There's no need to freak out over a "national car-tracking database"

Privacy advocates are in an uproar over the disclosure of the existence of a Justice Department database which uses cameras to capture in real time and temporarily store the license plate numbers of vehicles on the nation’s roads.

The program, whose existence was first reported by The Wall Street Journal, is primarily overseen by the Drug Enforcement Agency (DEA) to combat drug trafficking near the U.S.-Mexico border. However, government emails indicate that the agency has been working to expand the database throughout the United States over the past several years.

A Justice Department spokesman told Fox News that the tracking program is compliant with federal, claiming it “includes protocols that limit who can access the database and all of the license plate information is deleted after 90 days.” In 2012, a DEA agent testified before a House subcommittee that the program was inaugurated in December 2008 and information gathered by it was available to federal, state, and local law enforcement organizations.

It is not clear whether the tracking is overseen or approved by any court.

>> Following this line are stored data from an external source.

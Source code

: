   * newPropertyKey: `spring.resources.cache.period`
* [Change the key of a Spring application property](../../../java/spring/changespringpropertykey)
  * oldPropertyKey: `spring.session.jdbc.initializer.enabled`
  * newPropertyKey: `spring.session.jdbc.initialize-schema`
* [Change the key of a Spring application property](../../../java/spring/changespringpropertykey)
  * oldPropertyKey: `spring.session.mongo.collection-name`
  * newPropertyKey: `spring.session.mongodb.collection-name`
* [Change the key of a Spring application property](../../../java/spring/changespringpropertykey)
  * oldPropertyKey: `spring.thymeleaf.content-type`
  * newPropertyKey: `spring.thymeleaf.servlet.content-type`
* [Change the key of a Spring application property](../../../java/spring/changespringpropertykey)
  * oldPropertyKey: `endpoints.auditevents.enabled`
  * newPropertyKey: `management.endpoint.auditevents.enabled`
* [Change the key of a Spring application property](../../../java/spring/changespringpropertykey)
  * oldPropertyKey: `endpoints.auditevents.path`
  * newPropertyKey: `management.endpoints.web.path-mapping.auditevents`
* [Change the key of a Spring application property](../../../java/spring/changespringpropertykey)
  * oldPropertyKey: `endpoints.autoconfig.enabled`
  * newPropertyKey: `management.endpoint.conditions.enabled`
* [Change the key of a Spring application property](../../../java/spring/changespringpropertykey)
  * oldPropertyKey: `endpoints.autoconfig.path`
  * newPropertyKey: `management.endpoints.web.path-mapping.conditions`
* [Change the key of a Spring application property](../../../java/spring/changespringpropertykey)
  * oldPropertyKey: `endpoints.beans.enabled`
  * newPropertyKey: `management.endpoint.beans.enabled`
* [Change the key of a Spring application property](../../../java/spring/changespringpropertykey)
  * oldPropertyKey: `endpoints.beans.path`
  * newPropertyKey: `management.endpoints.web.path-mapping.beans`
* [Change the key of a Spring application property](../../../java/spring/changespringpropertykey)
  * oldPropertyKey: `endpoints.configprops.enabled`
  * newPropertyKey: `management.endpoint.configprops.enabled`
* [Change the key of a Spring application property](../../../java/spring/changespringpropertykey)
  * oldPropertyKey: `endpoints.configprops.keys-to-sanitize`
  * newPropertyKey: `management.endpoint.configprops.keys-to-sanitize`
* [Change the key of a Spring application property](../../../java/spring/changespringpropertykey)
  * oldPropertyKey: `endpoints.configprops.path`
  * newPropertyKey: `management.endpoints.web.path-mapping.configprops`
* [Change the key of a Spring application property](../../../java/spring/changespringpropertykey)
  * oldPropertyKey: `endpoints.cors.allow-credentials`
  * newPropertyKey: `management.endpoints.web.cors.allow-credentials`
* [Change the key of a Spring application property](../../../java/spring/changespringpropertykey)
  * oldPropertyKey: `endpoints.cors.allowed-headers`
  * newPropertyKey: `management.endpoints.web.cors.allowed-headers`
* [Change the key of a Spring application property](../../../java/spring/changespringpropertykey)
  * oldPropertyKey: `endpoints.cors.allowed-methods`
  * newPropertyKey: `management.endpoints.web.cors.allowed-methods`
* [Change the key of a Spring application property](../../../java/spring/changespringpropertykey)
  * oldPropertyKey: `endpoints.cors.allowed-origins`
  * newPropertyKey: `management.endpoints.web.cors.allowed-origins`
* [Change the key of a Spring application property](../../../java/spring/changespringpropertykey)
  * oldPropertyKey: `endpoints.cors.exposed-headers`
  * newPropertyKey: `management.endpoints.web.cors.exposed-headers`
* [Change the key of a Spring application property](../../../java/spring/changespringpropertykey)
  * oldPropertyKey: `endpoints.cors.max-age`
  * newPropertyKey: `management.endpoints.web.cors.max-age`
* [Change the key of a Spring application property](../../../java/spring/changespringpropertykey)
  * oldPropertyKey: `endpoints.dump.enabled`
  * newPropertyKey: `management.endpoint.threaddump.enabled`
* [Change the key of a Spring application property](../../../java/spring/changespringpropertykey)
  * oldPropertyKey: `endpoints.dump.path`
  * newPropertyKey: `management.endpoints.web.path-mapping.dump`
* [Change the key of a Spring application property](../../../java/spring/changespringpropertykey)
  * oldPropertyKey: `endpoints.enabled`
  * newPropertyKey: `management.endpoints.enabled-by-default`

The Wall Street Journal describes it as “U.S. Spies on Millions of Cars.” The Hill chose to go with essentially the same headline. Mediaite breathlessly asks whether they infringe on privacy and civil liberties.

Honestly, rather than immediately going into a defensive crouch, we might ask if this isn’t precisely what we need given the current climate in the nation.

There are clearly limits as to what sorts of information about us the government (at any level) should be collecting and keeping. We don’t want a national registry of gun owners and we don’t want every phone call and email collected and scrutinized. But those areas involve matters of private ownership, the things we do in the privacy of our homes and citizens having the knowledge that they are “secure in their persons, houses, papers, and effects,” as some wise person once wrote.

But we should also remember that privacy has limits. One of the most common is the fact that your right to privacy essentially drops to zero once you leave your home and go out in the public square. Surely our roads are about as public a space as one could imagine. And the government already keeps a database of who owns which vehicle, which is why there are license plates in the first place. What is it that is so private about driving your vehicle on the taxpayer funded roadways that we don’t want that information recorded? (At least assuming you aren’t doing something illegal.) Your movements out of doors are already tracked by numerous security cameras, ATMs and stop light monitors. That information is useful in numerous situations where police are trying to apprehend criminals, though it is somewhat different when the cameras belong to private businesses and citizens. In those cases the government must (and should) obtain a warrant to get hold of the footage. But if the government owns the cameras, that barrier would seem to evaporate. Is this a bad thing?

In terms of managing crime across the nation, the benefits of such a system seem to outweigh any of the privacy concerns I’m seeing. When a little girl is snatched up by a stranger and dumped into a van, you can bet I want the police to be able to access a description and license number for that vehicle as rapidly as possible and put some officers out there looking for it. When a criminal is in flight and crossing state lines, the police may have no clue what direction they are heading if they escape the immediate scene of the crime. This is an excellent tool to quickly identify where they are going.

Honestly, I just can’t get upset over a database which tracks license plates for ninety days. And frankly I’m not sure I really want a court standing in the way of the cops accessing that information while they wait for a warrant. Opponents will raise the cry regarding those willing to sacrifice liberty for security, but what liberty are you really giving up by allowing the authorities to know where your car is? And the security you obtain in trade for that looks pretty valuable to me.